Word for word, set down the records and skip each picture.

- THE INPUT -

Content starts

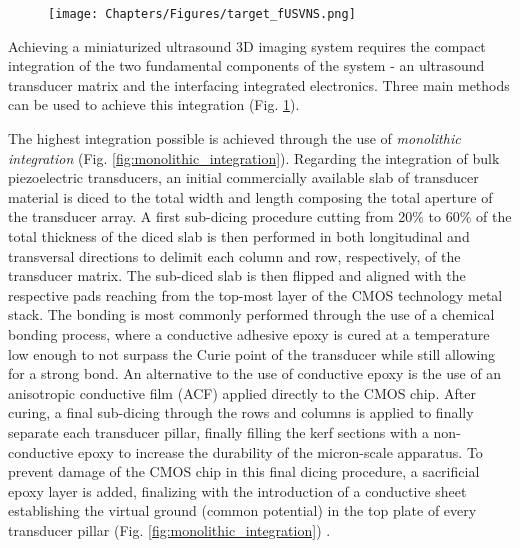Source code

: \begin{figure}[ht]
  \centering
  \texttt{[image: Chapters/Figures/target\_fUSVNS.png]}
  \label{fig:asic_sensor_integration}
\end{figure}

Achieving a miniaturized ultrasound 3D imaging system requires the compact integration of the two fundamental components of the system - an ultrasound transducer matrix and the interfacing integrated electronics. Three main methods can be used to achieve this integration (Fig. \ref{fig:asic_sensor_integration}). 
\par
The highest integration possible is achieved through the use of \textit{monolithic integration} (Fig. \ref{fig:monolithic_integration}). Regarding the integration of bulk piezoelectric transducers, an initial commercially available slab of transducer material is diced to the total width and length composing the total aperture of the transducer array. A first sub-dicing procedure cutting from 20\% to 60\% of the total thickness of the diced slab is then performed in both longitudinal and transversal directions to delimit each column and row, respectively, of the transducer matrix. The sub-diced slab is then flipped and aligned with the respective pads reaching from the top-most layer of the CMOS technology metal stack. The bonding is most commonly performed through the use of a chemical bonding process, where a conductive adhesive epoxy is cured at a temperature low enough to not surpass the Curie point of the transducer while still allowing for a strong bond. An alternative to the use of conductive epoxy is the use of an anisotropic conductive film (ACF) applied directly to the CMOS chip. After curing, a final sub-dicing through the rows and columns is applied to finally separate each transducer pillar, finally filling the kerf sections with a non-conductive epoxy to increase the durability of the micron-scale apparatus. To prevent damage of the CMOS chip in this final dicing procedure, a sacrificial epoxy layer is added, finalizing with the introduction of a conductive sheet establishing the virtual ground (common potential) in the top plate of every transducer pillar (Fig. \ref{fig:monolithic_integration}) \cite{TiagoCosta2018}.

Content ends

- ANSWER FOR THE TASK -
Source code

: \begin{figure}[ht]
  \centering
  \texttt{[image: Chapters/Figures/target\_fUSVNS.png]}
  \label{fig:asic_sensor_integration}
\end{figure}

Achieving a miniaturized ultrasound 3D imaging system requires the compact integration of the two fundamental components of the system - an ultrasound transducer matrix and the interfacing integrated electronics. Three main methods can be used to achieve this integration (Fig. \ref{fig:asic_sensor_integration}). 
\par
The highest integration possible is achieved through the use of \textit{monolithic integration} (Fig. \ref{fig:monolithic_integration}). Regarding the integration of bulk piezoelectric transducers, an initial commercially available slab of transducer material is diced to the total width and length composing the total aperture of the transducer array. A first sub-dicing procedure cutting from 20\% to 60\% of the total thickness of the diced slab is then performed in both longitudinal and transversal directions to delimit each column and row, respectively, of the transducer matrix. The sub-diced slab is then flipped and aligned with the respective pads reaching from the top-most layer of the CMOS technology metal stack. The bonding is most commonly performed through the use of a chemical bonding process, where a conductive adhesive epoxy is cured at a temperature low enough to not surpass the Curie point of the transducer while still allowing for a strong bond. An alternative to the use of conductive epoxy is the use of an anisotropic conductive film (ACF) applied directly to the CMOS chip. After curing, a final sub-dicing through the rows and columns is applied to finally separate each transducer pillar, finally filling the kerf sections with a non-conductive epoxy to increase the durability of the micron-scale apparatus. To prevent damage of the CMOS chip in this final dicing procedure, a sacrificial epoxy layer is added, finalizing with the introduction of a conductive sheet establishing the virtual ground (common potential) in the top plate of every transducer pillar (Fig. \ref{fig:monolithic_integration}) \cite{TiagoCosta2018}.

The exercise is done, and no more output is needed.